Claro, ninguém conhece nenhum de seus filmes dos últimos anos. Títulos como Vingança, Força de Proteção ou Até a Morte se amontoaram com as sequências de Soldado Universal e Kickboxer (onde ele aparecia com Christopher Lambert, Mike Tyson e Ronaldinho) até que chegou JCVD . Nesse thriller francês o ator interpretava a si mesmo, culminando com um monólogo em que olhava para a câmera chorando enquanto refletia: “Não é minha culpa ter sonhado em ser um astro. Quando você está no topo, só quer mais. Meu sonho se tornou realidade e percebi que não significava nada. Ainda hoje me pergunto o que fiz neste planeta. Nada. Não fiz nada”.
Depois de décadas batendo nos maus, Van Damme esmurrou a si mesmo em um papel, o de astro de filmes de ação acabado, que ele vinha aperfeiçoando por 20 anos.
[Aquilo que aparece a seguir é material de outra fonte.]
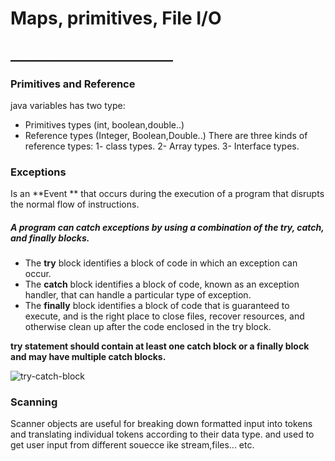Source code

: # Maps, primitives, File I/O
## __________________________


### Primitives and Reference
java variables has two type:
- Primitives types (int, boolean,double..)
- Reference types  (Integer, Boolean,Double..)
      There are three kinds of reference types:
        1- class types.
        2- Array types.
        3- Interface types.
   

### Exceptions
  Is an **Event ** that occurs during the execution of a program that disrupts the normal flow of instructions.
  
##### A program can catch exceptions by using a combination of the try, catch, and finally blocks.

- The **try** block identifies a block of code in which an exception can occur.
- The **catch** block identifies a block of code, known as an exception handler, that can handle a particular type of exception.
- The **finally** block identifies a block of code that is guaranteed to execute, and is the right place to close files, recover resources, and otherwise clean up after the code enclosed in the try block.
   
 **try statement should contain at least one catch block or a finally block and may have multiple catch blocks.**
 
 ![try-catch-block](https://user-images.githubusercontent.com/97829483/155930641-41dea79d-4a52-4e4a-954d-1b57e7dffd21.png)
 
 
 ### Scanning
Scanner objects are useful for breaking down formatted input into tokens and translating individual tokens according to their data type. and used to get user input from different souecce ike stream,files... etc.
O crítico Richard Corliss, da Time, enalteceu seu trabalho como o segundo melhor do ano, depois de Heath Ledger em O Cavaleiro das Trevas.
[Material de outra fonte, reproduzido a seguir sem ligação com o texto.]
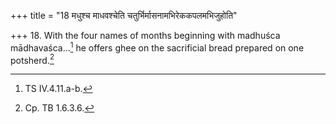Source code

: +++
title = "18 मधुश्च माधवश्चेति चतुर्भिर्मासनामभिरेककपलमभिजुहोति"

+++
18. With the four names of months beginning with madhuśca mādhavaśca...[^1] he offers ghee on the sacrificial bread prepared on one potsherd.[^2]  

[^1]: TS IV.4.11.a-b.  

[^2]: Cp. TB 1.6.3.6.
Desde então, Van Damme está há uma década explorando a nostalgia da fantasia masculina que ele personificou: documentários, Os Mercenários 2 (seu personagem era o vilão, então seu nome era Jean Vilain), reality shows, comerciais (sua “abertura de pernas épica” para um spot publicitário apoiado em dois caminhões Volvo bateu recordes em 2015, com 35 milhões de visualizações no YouTube em uma semana e agora tem mais de 100) e uma série da Amazon, Jean Claude Van Johnson, na qual satirizava a própria miséria.
A Amazon organizou uma estreia em grande estilo em um cinema de Paris: Jean-Claude Van Damme voltou à tela grande graças a uma plataforma de televisão. E, é claro, foi à estreia acompanhado da mãe. Na série, o alter ego de Van Damme protagonizava uma adaptação repugnante de As Aventuras de Huckleberry Finn e chegava ao fundo do poço quando Steven Seagal lhe tirava um papel.
Essa autoconsciência e senso de paródia é o que acabou salvando o ator de seus próprios demônios. Em vez de tentar se apegar à glória do passado, ele ridicularizou a virilidade hiperbólica que personificava.
Em 2016, recriou sua dança de Kickboxer no programa de Conan O’Brien. O vídeo acumula mais de 44 milhões de visualizações. O motivo que levou O’Brien o convidá-lo para dançar é que aqueles gingados de Kickboxer são tão engraçados que se tornaram virais várias veze,s acompanhados por canções diferentes (a mais popular é aquela que o faz dançar ao ritmo de Una vaina loca).
Outro meme que ressurge periodicamente é aquele do vídeo em que Van Damme dança com uma apresentadora de um programa brasileiro e seus jeans são tão apertados que não conseguem esconder sua ereção, que ele tenta ocultar, envergonhado. Ou, na Espanha, o vídeo de sua participação em Qué Apostamos, dando chutes no ar para o deleite de Antonia dell’Atte e Chiquito de la Calzada.
Há alguns meses, Van Damme estrelou o videoclipe AaRon Ultrarêve. Nele, continuava exibindo uma forma física sobre-humana e dançava a meio caminho entre a elegância e a vergonha alheia, mas acima de tudo, desfrutando cada segundo.
Quando Bruxelas homenageou seu filho pródigo com uma estátua de bronze, o ator desejou que “quando as pessoas olharem para esta estátua, não vejam Jean-Claude Van Damme, mas um garoto da rua que teve um sonho e o realizou”. O final feliz desta história não é só que, aos 60 anos, Van Damme continua sendo o que sempre quis: famoso. O final feliz é que ele viveu para contar a história.